Karra Elejalde fue en sus comienzos un vasco sintomático. Película que allí se hiciera lo tenía a él en papeles cortos o largos, y la lista de sus primeros años en el cine, tras curtirse en la cantera del teatro independiente, es impresionante; Elejalde hizo actuaciones de gran fuerza, esa fuerza ruda y compasiva tan suya, en los primeros títulos de Juanma Bajo Ulloa, Alas de mariposa y La madre muerta, esta última en mi opinión una de las obras maestras de nuestra cinematografía, volviendo a ser llamado por el director para un papel distinto, muy señalado, en la gamberrada de alta gama que fue Airbag. Y otra asociación artística de calidad remarcable, la que tuvo con Julio Medem en la gran trilogía telúrica, Vacas, La ardilla roja y Tierra, un cine que no se parecía a ningún otro en aquellos años finales del siglo pasado.
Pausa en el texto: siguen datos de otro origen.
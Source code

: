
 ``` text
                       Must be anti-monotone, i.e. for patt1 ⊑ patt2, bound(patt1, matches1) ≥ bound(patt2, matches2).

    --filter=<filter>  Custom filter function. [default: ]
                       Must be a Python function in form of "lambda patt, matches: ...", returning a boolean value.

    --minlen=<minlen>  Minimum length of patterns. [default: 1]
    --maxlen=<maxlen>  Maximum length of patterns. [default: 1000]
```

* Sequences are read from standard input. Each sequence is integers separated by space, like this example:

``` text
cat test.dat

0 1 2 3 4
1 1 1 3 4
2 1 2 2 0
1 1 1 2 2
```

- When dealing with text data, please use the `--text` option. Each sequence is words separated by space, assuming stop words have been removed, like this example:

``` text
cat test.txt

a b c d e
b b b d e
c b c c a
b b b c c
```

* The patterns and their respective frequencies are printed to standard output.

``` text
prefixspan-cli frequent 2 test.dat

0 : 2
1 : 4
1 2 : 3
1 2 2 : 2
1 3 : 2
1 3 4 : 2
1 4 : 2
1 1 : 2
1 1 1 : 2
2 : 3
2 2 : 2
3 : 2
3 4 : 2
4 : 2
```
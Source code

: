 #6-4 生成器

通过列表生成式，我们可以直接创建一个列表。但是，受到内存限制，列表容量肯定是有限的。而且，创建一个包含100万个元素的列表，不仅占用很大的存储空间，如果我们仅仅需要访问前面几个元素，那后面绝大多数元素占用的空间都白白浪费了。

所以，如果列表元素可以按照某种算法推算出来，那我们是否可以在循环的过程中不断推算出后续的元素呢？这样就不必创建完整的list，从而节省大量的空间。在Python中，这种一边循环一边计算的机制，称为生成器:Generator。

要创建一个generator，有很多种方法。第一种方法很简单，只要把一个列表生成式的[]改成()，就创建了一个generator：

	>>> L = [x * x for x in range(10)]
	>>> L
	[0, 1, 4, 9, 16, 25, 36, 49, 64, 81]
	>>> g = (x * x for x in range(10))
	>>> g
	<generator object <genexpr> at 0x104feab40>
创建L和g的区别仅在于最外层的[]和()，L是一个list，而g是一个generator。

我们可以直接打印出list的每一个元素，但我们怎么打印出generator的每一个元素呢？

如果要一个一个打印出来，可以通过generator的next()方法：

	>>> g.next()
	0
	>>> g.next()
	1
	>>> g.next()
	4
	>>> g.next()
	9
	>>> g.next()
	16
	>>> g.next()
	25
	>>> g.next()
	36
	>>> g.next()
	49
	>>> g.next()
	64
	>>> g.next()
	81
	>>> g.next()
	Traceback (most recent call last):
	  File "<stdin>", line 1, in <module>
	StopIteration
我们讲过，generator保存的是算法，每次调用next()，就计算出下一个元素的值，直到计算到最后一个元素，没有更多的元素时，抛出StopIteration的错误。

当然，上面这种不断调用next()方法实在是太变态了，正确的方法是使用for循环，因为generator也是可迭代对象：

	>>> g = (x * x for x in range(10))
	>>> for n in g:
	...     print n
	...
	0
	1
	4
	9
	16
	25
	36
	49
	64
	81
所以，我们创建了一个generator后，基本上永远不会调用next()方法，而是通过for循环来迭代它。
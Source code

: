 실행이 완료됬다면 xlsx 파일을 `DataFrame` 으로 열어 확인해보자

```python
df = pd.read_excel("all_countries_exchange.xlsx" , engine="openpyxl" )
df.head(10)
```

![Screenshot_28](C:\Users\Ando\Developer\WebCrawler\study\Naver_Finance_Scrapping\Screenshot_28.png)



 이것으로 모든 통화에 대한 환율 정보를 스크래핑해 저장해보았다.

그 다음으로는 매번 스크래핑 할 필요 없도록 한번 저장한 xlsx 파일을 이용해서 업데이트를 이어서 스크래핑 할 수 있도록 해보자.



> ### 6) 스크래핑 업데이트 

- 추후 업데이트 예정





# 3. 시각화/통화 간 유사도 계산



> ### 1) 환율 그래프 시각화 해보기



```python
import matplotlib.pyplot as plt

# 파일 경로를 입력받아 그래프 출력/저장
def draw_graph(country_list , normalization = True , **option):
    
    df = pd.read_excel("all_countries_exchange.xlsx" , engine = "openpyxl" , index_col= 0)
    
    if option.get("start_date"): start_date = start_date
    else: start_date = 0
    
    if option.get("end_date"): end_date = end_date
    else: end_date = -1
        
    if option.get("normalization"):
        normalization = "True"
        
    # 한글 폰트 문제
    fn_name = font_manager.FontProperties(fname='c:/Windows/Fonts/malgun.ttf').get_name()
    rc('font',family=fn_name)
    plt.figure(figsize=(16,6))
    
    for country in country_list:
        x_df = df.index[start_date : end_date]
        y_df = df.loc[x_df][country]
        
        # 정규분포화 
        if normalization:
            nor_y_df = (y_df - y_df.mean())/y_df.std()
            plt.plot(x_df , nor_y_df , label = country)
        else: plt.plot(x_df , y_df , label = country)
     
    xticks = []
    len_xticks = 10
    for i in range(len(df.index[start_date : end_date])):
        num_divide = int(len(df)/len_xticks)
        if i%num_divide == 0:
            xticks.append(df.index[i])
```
El actor vitoriano también estuvo a las órdenes de Imanol Uribe (Días contados) y de Alex de la Iglesia (Acción mutante), cerrando esa década prodigiosa con uno de sus personajes más originales, el del no-inventado Padre Laburu, jesuita, científico y cineasta, en Visionarios, una de las mejores películas de Gutiérrez Aragón.

En el nuevo siglo, Karra Elejalde se ha ramificado. Tras haber escrito y codirigido con Fernando Guillén Cuervo Año Mariano (ninguna relación con Rajoy), insistió en la escritura y dirección de su propio cine con Torapia, que no he visto. Su maduración como actor ha sido, en todo caso, extraordinaria, y fue ya premiada en 2010 por la Academia, que le reconoció la creatividad de un personaje dúplice, el del actor alcohólico que saca fuerzas de su deterioro para interpretar grandiosamente a Cristóbal Colón en la infravalorada También la lluvia, de Iciar Bollain. Pero hay otra injusticia reciente (2012) en su carrera, que tiene que ver con el vapuleo crítico y el tratamiento sospechosamente negativo, casi clandestino, que se le dio a Invasor, de Daniel Calparsoro, apasionante y valiente película de acción política basada en una novela de Fernando Marías que cuenta sin tapujos el caso real, no aclarado aún, al menos moralmente, de los abusos y homicidios cometidos por unos militares españoles en la guerra de Irak. En Invasor, que no tiene nada que envidiarle en empaque y audacia a los filmes bélicos norteamericanos más recientes, Elejalde alcanzaba momentos de sublime viscosidad interpretando al alto cargo del Ministerio del Interior que trata de comprar el silencio sobre lo ocurrido. Muy distinto, ya se ve, a la graciosa bonhomía del Koldo de Emilio Martínez-Lázaro. Los actores todoterreno nunca tropiezan en la misma piedra.